For those DRI Members that have been to Sedona Summit should We Book a Meza View or Sunset View? Is there a particular 2 Bedroom Unit that has spectacular Views?


----------



## youppi (Jan 28, 2020)

There is only Sunset phase in the HI Collection that you can get at 13 months as HI Collection member. 
The Mesa section is in the US Collection only so available only at the 10/11 months as HI Collection member.

Do you know if DRI put all sections of their Sedona Summit inventory available to the Platinum member of HI Collection at 14 months or only their Sunset section inventory because it's the only section in the HI Collection ?


----------



## geist1223 (Jan 28, 2020)

youppi said:


> Do you know if DRI put all sections of their Sedona Summit inventory available to the Platinum member of HI Collection at 14 months or only their Sunset section inventory because it's the only section in the HI Collection ?



Do not know.

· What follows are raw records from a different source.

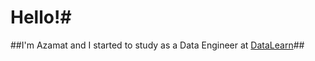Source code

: # Hello!#
##I'm Azamat and I started to study as a Data Engineer at [DataLearn](https://github.com/Data-Learn/data-engineering)##
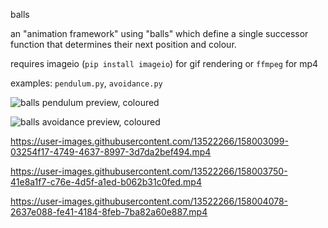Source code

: balls

an "animation framework" using "balls" which define a single successor function that determines their next position and colour.

requires imageio (`pip install imageio`) for gif rendering or `ffmpeg` for mp4

examples: `pendulum.py`, `avoidance.py`

![balls pendulum preview, coloured](https://raw.githubusercontent.com/plaaosert/balls/main/example_images/balls_col.gif)

![balls avoidance preview, coloured](https://raw.githubusercontent.com/plaaosert/balls/main/example_images/balls_avoidance.gif)

https://user-images.githubusercontent.com/13522266/158003099-03254f17-4749-4637-8997-3d7da2bef494.mp4

https://user-images.githubusercontent.com/13522266/158003750-41e8a1f7-c76e-4d5f-a1ed-b062b31c0fed.mp4

https://user-images.githubusercontent.com/13522266/158004078-2637e088-fe41-4184-8feb-7ba82a60e887.mp4
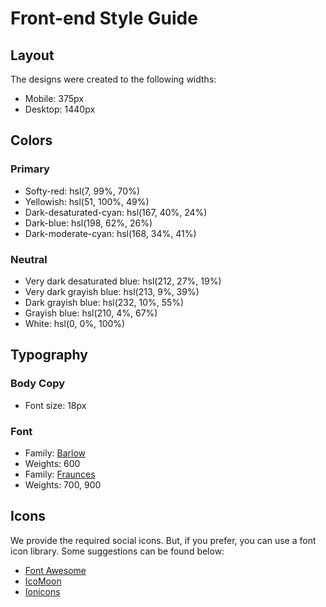 # Front-end Style Guide

## Layout

The designs were created to the following widths:

- Mobile: 375px
- Desktop: 1440px

## Colors

### Primary

- Softy-red: hsl(7, 99%, 70%)
- Yellowish: hsl(51, 100%, 49%)
- Dark-desaturated-cyan: hsl(167, 40%, 24%)
- Dark-blue: hsl(198, 62%, 26%)
- Dark-moderate-cyan: hsl(168, 34%, 41%)

### Neutral

- Very dark desaturated blue: hsl(212, 27%, 19%)
- Very dark grayish blue: hsl(213, 9%, 39%)
- Dark grayish blue: hsl(232, 10%, 55%)
- Grayish blue: hsl(210, 4%, 67%)
- White: hsl(0, 0%, 100%)

## Typography

### Body Copy

- Font size: 18px

### Font

- Family: [Barlow](https://fonts.google.com/specimen/Barlow)
- Weights: 600
- Family: [Fraunces](https://fonts.google.com/specimen/Fraunces)
- Weights: 700, 900

## Icons

We provide the required social icons. But, if you prefer, you can use a font icon library. Some suggestions can be found below:

- [Font Awesome](https://fontawesome.com)
- [IcoMoon](https://icomoon.io)
- [Ionicons](https://ionicons.com)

But assuming I have access to all Section at 13 months or I am willing to wait until 10 months, which Section should I Book into?


----------



## youppi (Jan 29, 2020)

Never been to Sedona Summit but on Facebook group I read often that Sunset rooms are a little bit nicer but Mesa rooms have better view.


----------



## Snowonbeach (Jan 29, 2020)

We love the Mesa units for the view of the Red Rocks especially  at sunset. My sister, however, prefers the more updated Sunset units with their spectacular view of the stars at night.


----------



## pierrepierre (Jan 29, 2020)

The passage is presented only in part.